- [INSTRUCTIONS FOR THE TASK]
Go through the listing beneath and show each line containing the string "data".
BEGIN
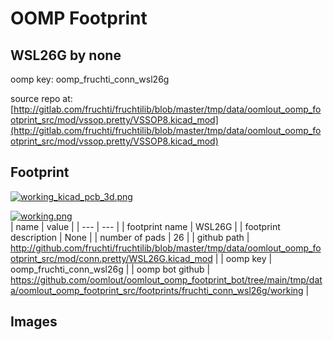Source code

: # OOMP Footprint  
## WSL26G  by none  
  
oomp key: oomp_fruchti_conn_wsl26g  
  
source repo at: [http://gitlab.com/fruchti/fruchtilib/blob/master/tmp/data/oomlout_oomp_footprint_src/mod/vssop.pretty/VSSOP8.kicad_mod](http://gitlab.com/fruchti/fruchtilib/blob/master/tmp/data/oomlout_oomp_footprint_src/mod/vssop.pretty/VSSOP8.kicad_mod)  
## Footprint  
  
[![working_kicad_pcb_3d.png](working_kicad_pcb_3d_600.png)](working_kicad_pcb_3d.png)  
  
[![working.png](working_600.png)](working.png)  
| name | value | 
| --- | --- | 
| footprint name | WSL26G | 
| footprint description | None | 
| number of pads | 26 | 
| github path | http://github.com/fruchti/fruchtilib/blob/master/tmp/data/oomlout_oomp_footprint_src/mod/conn.pretty/WSL26G.kicad_mod | 
| oomp key | oomp_fruchti_conn_wsl26g | 
| oomp bot github | https://github.com/oomlout/oomlout_oomp_footprint_bot/tree/main/tmp/data/oomlout_oomp_footprint_src/footprints/fruchti_conn_wsl26g/working | 
## Images  
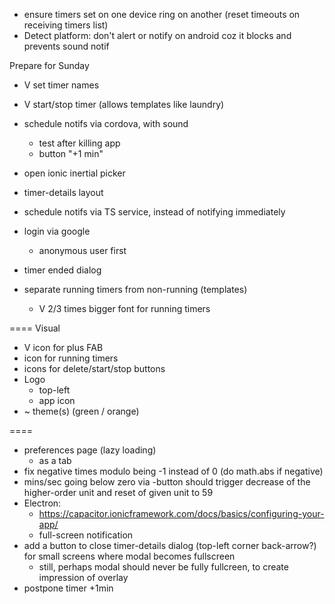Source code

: * ensure timers set on one device ring on another (reset timeouts on receiving timers list)
* Detect platform: don't alert or notify on android coz it blocks and prevents sound notif

Prepare for Sunday

* V set timer names
* V start/stop timer (allows templates like laundry)
* schedule notifs via cordova, with sound
  * test after killing app
  * button "+1 min"
* open ionic inertial picker
* timer-details layout

* schedule notifs via TS service, instead of notifying immediately
* login via google
  * anonymous user first
* timer ended dialog
* separate running timers from non-running (templates)
  * V 2/3 times bigger font for running timers
  
==== Visual
* V icon for plus FAB
* icon for running timers
* icons for delete/start/stop buttons
* Logo
  * top-left
  * app icon
* ~ theme(s) (green / orange)

====
* preferences page (lazy loading)
  * as a tab
* fix negative times modulo being -1 instead of 0 (do math.abs if negative)
* mins/sec going below zero via -button should trigger decrease of the higher-order unit and reset of given unit to 59
* Electron:
  * https://capacitor.ionicframework.com/docs/basics/configuring-your-app/
  * full-screen notification
* add a button to close timer-details dialog (top-left corner back-arrow?) for small screens where modal becomes fullscreen
  * still, perhaps modal should never be fully fullcreen, to create impression of overlay
* postpone timer +1min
END
- [COMPLETED TASK]
source repo at: [http://gitlab.com/fruchti/fruchtilib/blob/master/tmp/data/oomlout_oomp_footprint_src/mod/vssop.pretty/VSSOP8.kicad_mod](http://gitlab.com/fruchti/fruchtilib/blob/master/tmp/data/oomlout_oomp_footprint_src/mod/vssop.pretty/VSSOP8.kicad_mod)  
| github path | http://github.com/fruchti/fruchtilib/blob/master/tmp/data/oomlout_oomp_footprint_src/mod/conn.pretty/WSL26G.kicad_mod | 
| oomp bot github | https://github.com/oomlout/oomlout_oomp_footprint_bot/tree/main/tmp/data/oomlout_oomp_footprint_src/footprints/fruchti_conn_wsl26g/working | 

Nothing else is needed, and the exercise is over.